Azık çıkınına sade kaşıkları ve tabakları, yani yenilebilecek evsafta olmayan malzemeyi çıkın edersin Emmi, “taştan yumuşak” ne varsa hepsi yenmiş olur çünkü.

Okunan Kur’an, edilen dua ve bağışlanan Fatiha “sel”in önündeki seddi biraz daha güçlendirdi. Zeki’nin Seli’ni geride bırakacak bir seli önledi Emmi.

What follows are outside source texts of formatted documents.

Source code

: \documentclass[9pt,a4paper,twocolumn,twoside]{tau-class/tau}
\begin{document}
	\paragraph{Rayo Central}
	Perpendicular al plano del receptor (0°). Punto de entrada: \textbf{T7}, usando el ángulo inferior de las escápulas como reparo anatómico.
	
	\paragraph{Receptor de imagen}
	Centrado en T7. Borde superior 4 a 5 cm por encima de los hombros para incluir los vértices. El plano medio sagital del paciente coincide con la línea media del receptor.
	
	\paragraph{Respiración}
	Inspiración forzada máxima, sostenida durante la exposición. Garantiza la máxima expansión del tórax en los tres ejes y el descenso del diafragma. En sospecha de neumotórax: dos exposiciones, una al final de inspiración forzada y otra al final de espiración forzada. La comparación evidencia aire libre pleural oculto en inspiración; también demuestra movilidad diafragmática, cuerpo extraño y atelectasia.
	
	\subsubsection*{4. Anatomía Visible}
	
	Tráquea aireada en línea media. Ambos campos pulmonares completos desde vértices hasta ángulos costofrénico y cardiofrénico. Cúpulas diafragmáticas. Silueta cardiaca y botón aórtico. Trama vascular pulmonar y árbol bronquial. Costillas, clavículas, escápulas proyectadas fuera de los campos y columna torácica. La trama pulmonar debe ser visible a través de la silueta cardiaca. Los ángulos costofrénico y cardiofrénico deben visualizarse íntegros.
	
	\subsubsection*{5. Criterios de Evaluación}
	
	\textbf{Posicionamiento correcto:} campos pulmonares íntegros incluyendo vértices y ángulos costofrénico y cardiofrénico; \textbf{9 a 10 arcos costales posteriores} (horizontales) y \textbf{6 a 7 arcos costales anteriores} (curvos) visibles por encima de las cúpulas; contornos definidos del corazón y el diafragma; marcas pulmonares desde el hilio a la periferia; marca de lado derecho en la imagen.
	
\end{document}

Operatör önde ben arkada dozerin yanına geldik. Yol enlemesine tepenin sonuna kadar gelmişti. Bulunduğumuz yerden hafif bir dönemeç yapacağız ve tepeyi aşacağız. Ondan sonra iş kolay; dozer dümdüz bıçağı vurup gidecek, tepenin zirvesine, güneyden kuzeye doğru. Daha sonra da oradan tekrar batı yönünde bir dönemeç yapılacak ve Karadeniz dağlarındaki yollar gibi döne döne barajın kenarına kadar ineceğiz.

Dozer “kolay gelsin” manasına elimi havaya kaldırıp az ilerideki kayalara doğru hareketlenecektim ki, arkamdan bir ses:

“Bak hele, o yolu oradan yapmayacaksın.”

Yanımda bir kadın beliriverdi Emmi. Bir an göz göze geldik. Daha ben kendimi toparlayamadan ikinci cümle, bir öncekine göre daha zavırlı bir şekilde yayıldı, Çatal’a:

“Ben tarlamdan yol geçmesine gayıl değilim.”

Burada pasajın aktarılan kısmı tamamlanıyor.